Exercise prompt: Whenever a line in the records below holds the string "mathbb", copy it out.

** Working data follows **

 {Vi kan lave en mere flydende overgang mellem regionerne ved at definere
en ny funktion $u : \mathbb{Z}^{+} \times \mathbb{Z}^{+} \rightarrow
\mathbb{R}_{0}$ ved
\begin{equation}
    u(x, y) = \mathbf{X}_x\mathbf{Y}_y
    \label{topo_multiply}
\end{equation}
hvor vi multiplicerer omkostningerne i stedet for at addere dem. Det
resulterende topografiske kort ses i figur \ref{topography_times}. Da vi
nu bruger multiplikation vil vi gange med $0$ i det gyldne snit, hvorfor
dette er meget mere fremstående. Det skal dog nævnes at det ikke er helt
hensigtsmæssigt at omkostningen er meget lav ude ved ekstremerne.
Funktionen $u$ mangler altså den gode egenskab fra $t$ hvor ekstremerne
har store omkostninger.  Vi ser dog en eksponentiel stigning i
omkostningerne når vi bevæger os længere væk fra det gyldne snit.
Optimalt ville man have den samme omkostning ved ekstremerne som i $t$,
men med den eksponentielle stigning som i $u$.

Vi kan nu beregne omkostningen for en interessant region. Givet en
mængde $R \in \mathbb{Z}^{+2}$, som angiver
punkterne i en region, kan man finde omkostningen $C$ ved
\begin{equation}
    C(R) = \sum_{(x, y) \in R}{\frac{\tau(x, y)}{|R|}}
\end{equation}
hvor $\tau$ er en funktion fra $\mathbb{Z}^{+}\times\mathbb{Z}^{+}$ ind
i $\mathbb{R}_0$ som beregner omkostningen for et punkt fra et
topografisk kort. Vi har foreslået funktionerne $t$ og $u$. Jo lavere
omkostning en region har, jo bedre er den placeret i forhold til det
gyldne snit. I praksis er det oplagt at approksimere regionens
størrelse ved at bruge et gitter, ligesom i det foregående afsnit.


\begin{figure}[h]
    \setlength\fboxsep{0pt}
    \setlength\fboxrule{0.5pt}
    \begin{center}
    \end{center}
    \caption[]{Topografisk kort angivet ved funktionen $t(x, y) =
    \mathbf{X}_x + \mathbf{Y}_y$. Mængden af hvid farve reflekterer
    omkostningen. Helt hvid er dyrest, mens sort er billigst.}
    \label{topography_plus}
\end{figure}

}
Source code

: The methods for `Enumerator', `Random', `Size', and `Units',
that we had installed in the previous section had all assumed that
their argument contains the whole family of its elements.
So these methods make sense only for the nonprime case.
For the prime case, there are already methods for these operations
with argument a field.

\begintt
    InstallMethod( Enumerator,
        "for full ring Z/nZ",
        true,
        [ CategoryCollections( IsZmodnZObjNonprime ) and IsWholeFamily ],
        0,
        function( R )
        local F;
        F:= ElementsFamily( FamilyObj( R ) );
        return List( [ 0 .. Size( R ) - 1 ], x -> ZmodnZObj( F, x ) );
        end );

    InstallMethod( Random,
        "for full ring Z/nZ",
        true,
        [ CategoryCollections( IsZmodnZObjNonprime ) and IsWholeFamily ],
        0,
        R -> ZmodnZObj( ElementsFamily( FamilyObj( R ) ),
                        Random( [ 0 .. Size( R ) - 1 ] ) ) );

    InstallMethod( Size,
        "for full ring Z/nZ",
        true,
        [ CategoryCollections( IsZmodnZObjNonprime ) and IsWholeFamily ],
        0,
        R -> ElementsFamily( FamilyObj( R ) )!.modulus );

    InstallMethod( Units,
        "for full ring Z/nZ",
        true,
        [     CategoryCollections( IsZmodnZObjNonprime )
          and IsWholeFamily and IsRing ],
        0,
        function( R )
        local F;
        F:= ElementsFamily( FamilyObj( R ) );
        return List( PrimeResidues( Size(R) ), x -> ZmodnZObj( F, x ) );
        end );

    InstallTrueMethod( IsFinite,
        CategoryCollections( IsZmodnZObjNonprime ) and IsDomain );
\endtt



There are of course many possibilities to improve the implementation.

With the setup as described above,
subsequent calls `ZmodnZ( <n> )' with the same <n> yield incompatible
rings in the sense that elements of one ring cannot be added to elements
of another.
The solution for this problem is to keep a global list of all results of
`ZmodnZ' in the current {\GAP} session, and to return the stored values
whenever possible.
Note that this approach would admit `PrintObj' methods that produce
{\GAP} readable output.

** End of Working data **

Written answer:
en ny funktion $u : \mathbb{Z}^{+} \times \mathbb{Z}^{+} \rightarrow
\mathbb{R}_{0}$ ved
mængde $R \in \mathbb{Z}^{+2}$, som angiver
hvor $\tau$ er en funktion fra $\mathbb{Z}^{+}\times\mathbb{Z}^{+}$ ind
i $\mathbb{R}_0$ som beregner omkostningen for et punkt fra et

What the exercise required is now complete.